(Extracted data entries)
┄┄┄┄┄┄
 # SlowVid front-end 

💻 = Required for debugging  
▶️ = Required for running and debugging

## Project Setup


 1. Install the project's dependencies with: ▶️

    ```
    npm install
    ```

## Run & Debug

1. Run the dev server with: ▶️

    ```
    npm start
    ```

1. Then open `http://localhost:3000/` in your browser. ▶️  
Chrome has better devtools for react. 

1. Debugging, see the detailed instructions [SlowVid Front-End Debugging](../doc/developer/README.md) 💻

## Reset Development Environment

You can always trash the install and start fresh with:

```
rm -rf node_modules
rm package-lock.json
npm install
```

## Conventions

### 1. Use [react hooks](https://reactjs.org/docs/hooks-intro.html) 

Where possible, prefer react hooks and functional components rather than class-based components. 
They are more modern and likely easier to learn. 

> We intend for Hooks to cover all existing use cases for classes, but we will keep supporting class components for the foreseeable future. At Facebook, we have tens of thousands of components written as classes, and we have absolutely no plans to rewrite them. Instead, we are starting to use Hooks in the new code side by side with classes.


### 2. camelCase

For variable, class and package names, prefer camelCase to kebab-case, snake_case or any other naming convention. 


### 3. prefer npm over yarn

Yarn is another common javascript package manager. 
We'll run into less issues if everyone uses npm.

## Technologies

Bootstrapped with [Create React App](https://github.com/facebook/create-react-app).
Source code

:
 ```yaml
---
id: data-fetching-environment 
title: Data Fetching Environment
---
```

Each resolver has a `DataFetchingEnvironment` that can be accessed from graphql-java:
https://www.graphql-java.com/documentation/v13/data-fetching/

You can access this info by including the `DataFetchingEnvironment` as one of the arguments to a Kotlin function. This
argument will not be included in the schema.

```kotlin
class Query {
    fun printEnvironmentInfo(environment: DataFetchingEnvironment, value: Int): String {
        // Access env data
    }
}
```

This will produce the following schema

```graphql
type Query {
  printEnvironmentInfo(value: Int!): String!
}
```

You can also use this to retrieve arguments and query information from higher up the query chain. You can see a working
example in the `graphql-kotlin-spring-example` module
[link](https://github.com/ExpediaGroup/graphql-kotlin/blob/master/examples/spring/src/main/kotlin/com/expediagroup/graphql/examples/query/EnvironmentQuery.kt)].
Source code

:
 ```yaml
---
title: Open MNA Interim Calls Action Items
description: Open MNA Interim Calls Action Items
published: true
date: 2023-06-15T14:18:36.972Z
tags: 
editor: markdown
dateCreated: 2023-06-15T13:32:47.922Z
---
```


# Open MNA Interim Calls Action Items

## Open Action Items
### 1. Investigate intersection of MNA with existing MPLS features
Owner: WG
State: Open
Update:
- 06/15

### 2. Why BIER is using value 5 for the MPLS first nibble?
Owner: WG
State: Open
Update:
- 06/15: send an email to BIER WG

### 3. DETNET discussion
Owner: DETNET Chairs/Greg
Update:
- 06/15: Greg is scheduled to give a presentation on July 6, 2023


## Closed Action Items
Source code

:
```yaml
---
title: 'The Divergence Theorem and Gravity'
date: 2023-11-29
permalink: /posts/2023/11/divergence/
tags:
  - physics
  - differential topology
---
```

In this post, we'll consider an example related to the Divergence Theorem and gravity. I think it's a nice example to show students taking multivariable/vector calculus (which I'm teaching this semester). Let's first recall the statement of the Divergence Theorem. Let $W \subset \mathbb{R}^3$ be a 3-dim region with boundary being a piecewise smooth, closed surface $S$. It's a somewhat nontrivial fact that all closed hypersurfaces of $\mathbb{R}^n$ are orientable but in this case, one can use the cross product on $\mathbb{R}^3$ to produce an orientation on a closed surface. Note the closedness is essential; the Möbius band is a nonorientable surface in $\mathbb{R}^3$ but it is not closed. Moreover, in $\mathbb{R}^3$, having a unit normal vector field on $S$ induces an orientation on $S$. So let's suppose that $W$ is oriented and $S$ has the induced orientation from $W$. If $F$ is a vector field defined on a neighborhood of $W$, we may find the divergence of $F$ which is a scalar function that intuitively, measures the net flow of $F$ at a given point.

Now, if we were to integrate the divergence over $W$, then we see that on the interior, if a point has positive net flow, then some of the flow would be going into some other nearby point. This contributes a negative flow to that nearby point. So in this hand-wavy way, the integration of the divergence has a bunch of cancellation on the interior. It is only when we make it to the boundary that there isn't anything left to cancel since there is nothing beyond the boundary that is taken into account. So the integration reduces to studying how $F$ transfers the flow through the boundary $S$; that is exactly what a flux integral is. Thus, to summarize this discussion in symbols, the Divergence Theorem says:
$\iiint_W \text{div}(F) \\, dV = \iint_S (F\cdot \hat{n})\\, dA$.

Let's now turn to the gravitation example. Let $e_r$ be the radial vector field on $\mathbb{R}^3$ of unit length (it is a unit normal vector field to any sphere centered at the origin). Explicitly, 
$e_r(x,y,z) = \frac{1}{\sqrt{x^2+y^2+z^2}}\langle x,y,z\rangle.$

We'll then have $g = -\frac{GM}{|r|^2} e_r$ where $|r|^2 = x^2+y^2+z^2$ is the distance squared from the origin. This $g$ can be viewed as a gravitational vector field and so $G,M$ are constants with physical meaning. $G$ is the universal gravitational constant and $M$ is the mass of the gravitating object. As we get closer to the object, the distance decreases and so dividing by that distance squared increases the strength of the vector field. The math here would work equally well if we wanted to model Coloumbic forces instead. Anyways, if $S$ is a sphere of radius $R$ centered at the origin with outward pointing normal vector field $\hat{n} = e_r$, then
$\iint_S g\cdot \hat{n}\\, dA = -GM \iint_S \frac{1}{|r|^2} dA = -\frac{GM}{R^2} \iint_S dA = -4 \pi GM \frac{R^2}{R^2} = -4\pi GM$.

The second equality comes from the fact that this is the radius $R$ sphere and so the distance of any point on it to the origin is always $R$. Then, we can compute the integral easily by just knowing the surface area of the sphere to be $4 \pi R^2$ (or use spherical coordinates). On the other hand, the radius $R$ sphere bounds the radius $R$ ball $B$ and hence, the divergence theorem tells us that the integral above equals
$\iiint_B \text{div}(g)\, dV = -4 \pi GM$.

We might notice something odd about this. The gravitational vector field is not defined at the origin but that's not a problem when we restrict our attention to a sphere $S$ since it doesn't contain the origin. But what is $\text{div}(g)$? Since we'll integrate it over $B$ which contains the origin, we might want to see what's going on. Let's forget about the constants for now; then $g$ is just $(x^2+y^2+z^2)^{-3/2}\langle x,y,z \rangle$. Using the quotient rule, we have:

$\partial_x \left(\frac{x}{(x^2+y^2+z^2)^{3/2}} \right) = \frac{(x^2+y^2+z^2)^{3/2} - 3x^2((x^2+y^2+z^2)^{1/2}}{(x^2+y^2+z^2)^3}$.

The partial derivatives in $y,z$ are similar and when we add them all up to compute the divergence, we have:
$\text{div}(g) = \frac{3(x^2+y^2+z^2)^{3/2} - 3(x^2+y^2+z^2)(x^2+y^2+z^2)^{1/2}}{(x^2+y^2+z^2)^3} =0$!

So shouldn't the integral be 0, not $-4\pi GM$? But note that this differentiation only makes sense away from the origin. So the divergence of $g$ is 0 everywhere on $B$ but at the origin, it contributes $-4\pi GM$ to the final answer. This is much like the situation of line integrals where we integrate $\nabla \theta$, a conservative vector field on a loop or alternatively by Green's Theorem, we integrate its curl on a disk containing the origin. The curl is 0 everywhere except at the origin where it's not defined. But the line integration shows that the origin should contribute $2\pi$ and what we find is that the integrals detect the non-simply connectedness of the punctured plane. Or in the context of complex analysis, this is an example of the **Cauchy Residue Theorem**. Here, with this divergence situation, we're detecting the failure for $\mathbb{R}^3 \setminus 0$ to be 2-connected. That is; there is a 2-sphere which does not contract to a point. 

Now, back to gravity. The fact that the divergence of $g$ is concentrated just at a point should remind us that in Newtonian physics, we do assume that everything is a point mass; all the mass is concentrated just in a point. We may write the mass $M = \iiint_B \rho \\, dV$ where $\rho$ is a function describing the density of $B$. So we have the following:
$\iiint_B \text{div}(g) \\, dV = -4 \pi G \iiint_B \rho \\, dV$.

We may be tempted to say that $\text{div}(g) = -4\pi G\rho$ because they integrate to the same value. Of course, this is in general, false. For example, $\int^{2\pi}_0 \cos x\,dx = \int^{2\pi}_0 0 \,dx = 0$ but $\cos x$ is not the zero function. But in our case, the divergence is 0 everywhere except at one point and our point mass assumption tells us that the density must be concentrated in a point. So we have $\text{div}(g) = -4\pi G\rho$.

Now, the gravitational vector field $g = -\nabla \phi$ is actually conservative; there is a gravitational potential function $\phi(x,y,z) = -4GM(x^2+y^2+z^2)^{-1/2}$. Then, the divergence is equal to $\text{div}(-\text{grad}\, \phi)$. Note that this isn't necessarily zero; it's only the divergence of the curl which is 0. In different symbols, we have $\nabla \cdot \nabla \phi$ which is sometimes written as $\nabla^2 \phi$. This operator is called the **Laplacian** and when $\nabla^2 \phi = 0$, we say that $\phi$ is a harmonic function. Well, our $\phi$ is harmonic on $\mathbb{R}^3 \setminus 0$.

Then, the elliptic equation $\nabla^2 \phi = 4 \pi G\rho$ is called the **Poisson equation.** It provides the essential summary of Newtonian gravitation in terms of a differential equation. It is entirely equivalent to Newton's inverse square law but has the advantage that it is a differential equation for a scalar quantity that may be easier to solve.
┄┄┄┄┄┄
Problem to work on.
Lines holding "will": copy each one from the records above.

Written solution.
> We intend for Hooks to cover all existing use cases for classes, but we will keep supporting class components for the foreseeable future. At Facebook, we have tens of thousands of components written as classes, and we have absolutely no plans to rewrite them. Instead, we are starting to use Hooks in the new code side by side with classes.
argument will not be included in the schema.
This will produce the following schema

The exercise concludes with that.